Нужно сказать, что страсть к полетам у меня всегда была огромная. Я соглашался летать куда угодно и сколько угодно. Нужно здесь сказать о том, что командирский состав каких-либо других вознаграждений, кроме своей зарплаты за полеты, в те времена не получал. Занимая ту или иную командную должность, ты получал положенное тебе жалованье, а там твое дело: хочешь летать – летай, не хочешь – не летай. Однако, как я уже говорил выше, страсть к полетам у меня была столь велика, что я сам готов был платить деньги – лишь бы летать.

Зайдя на метеостанцию, я "взял погоду" и отправился на аэродром. Надо сказать, что служба погоды была тогда, по сравнению с теперешней, если можно так выразиться, в первобытном состоянии. Синоптические карты были обычно большой давности, и мы, как правило, вылетая, ориентировались данными о погоде, полученными с конечного и промежуточных аэропортов по трассе предстоящего полета, а больше всего путем опросов только что прилетевших летчиков. Радиостанции в то время на самолетах отсутствовали.

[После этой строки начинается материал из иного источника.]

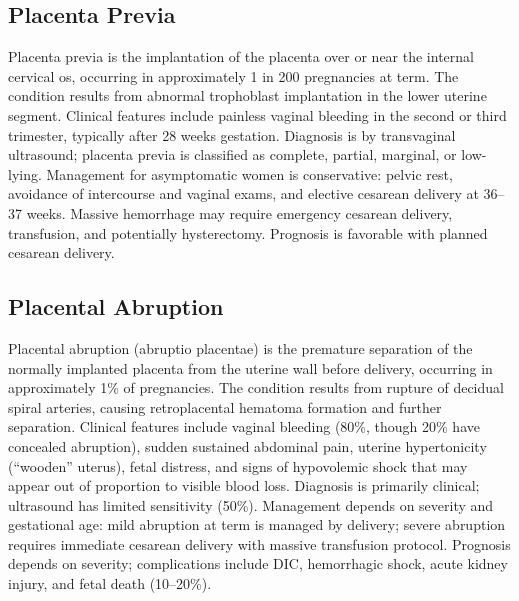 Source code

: \subsection{Placenta Previa}
\label{sec:Placenta Previa}
Placenta previa is the implantation of the placenta over or near the internal cervical os, occurring in approximately 1 in 200 pregnancies at term. The condition results from abnormal trophoblast implantation in the lower uterine segment. Clinical features include painless vaginal bleeding in the second or third trimester, typically after 28 weeks gestation. Diagnosis is by transvaginal ultrasound; placenta previa is classified as complete, partial, marginal, or low-lying. Management for asymptomatic women is conservative: pelvic rest, avoidance of intercourse and vaginal exams, and elective cesarean delivery at 36--37 weeks. Massive hemorrhage may require emergency cesarean delivery, transfusion, and potentially hysterectomy. Prognosis is favorable with planned cesarean delivery.

\subsection{Placental Abruption}
\label{sec:Placental Abruption}
Placental abruption (abruptio placentae) is the premature separation of the normally implanted placenta from the uterine wall before delivery, occurring in approximately 1\% of pregnancies. The condition results from rupture of decidual spiral arteries, causing retroplacental hematoma formation and further separation. Clinical features include vaginal bleeding (80\%, though 20\% have concealed abruption), sudden sustained abdominal pain, uterine hypertonicity (``wooden'' uterus), fetal distress, and signs of hypovolemic shock that may appear out of proportion to visible blood loss. Diagnosis is primarily clinical; ultrasound has limited sensitivity (50\%). Management depends on severity and gestational age: mild abruption at term is managed by delivery; severe abruption requires immediate cesarean delivery with massive transfusion protocol. Prognosis depends on severity; complications include DIC, hemorrhagic shock, acute kidney injury, and fetal death (10--20\%).


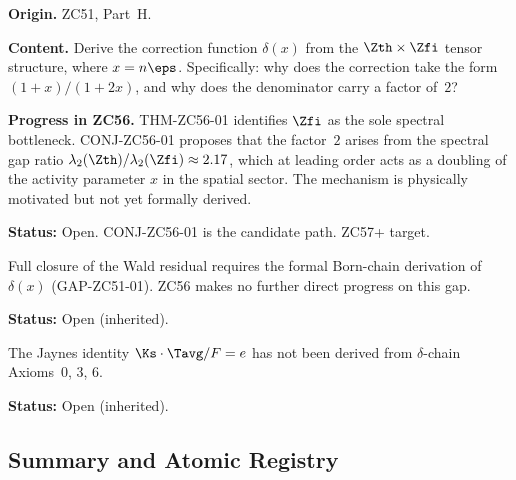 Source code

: \documentclass[12pt, a4paper]{article}
\begin{document}
\begin{openqbox}[title={GAP-ZC51-01: Born-Chain Boundary Layer
  (Inherited, Partial Progress)}]
\textbf{Origin.} ZC51, Part~H.

\textbf{Content.}
Derive the correction function $\delta(x)$ from the
$\Zth\times\Zfi$ tensor structure, where $x=n\eps$.
Specifically: why does the correction take the form
$(1+x)/(1+2x)$, and why does the denominator carry
a factor of~$2$?

\textbf{Progress in ZC56.}
THM-ZC56-01 identifies $\Zfi$ as the sole spectral bottleneck.
CONJ-ZC56-01 proposes that the factor~$2$ arises from the
spectral gap ratio $\lambda_2(\Zth)/\lambda_2(\Zfi)\approx2.17$,
which at leading order acts as a doubling of the activity
parameter $x$ in the spatial sector.  The mechanism is
physically motivated but not yet formally derived.

\textbf{Status:} Open.  CONJ-ZC56-01 is the candidate path.
ZC57+ target.
\end{openqbox}

\begin{openqbox}[title={GAP-ZC53-01 / GAP-ZC42-02:
  Wald Residual $0.16\%$ (Inherited)}]
Full closure of the Wald residual requires the formal
Born-chain derivation of $\delta(x)$ (GAP-ZC51-01).
ZC56 makes no further direct progress on this gap.

\textbf{Status:} Open (inherited).
\end{openqbox}

\begin{openqbox}[title={GAP-ZC54-01: Jaynes K20 from Axioms
  (Inherited)}]
The Jaynes identity $\Ks\cdot\Tavg/F=e$ has not been derived
from $\delta$-chain Axioms~0, 3, 6.

\textbf{Status:} Open (inherited).
\end{openqbox}

\subsection{Summary and Atomic Registry}
\end{document}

Ничего плохого погода не предвещала, и я отправился в путь. Средняя расчетная скорость полета на самолете П-5 до Харькова была 150–160 километров в час. До этого города, как известно, по воздуху 700 километров, так что предстояло примерно пять часов пребывания в воздухе.

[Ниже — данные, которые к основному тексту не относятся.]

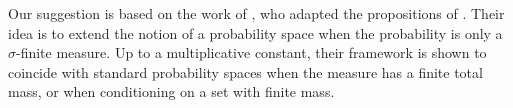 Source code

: 




Our suggestion is based on the work of \citet{taraldsen_conditional_2016}, who adapted the propositions of \citet{renyi_foundations_1970}. Their idea is to extend the notion of a probability space when the probability is only a $\sigma$-finite measure. Up to a multiplicative constant, their framework is shown to coincide with standard probability spaces when the measure has a finite total mass, or when conditioning on a set with finite mass.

Полет до Орла проходил нормально. Половина пути была пройдена; наступала летняя ночь. Пройдя немного за Орел, я увидел вдалеке справа и слева темные облака, однако расстояние между ними было большое, и у меня не возникло никаких сомнений в том, что я благополучно дойду до Харькова, минуя эту облачность. Когда я подходил к Курску, облачность с обеих сторон сдвинулась, но остался еще значительный просвет, в который, я полагал, успею пройти. Ну а если не успею, подумал я, беда невелика, пойду под облачностью – не привыкать. К тому времени я уже имел на трассах несколько сот часов так называемого линейного налета и, конечно же, считал себя летчиком, имеющим уже какой-то опыт.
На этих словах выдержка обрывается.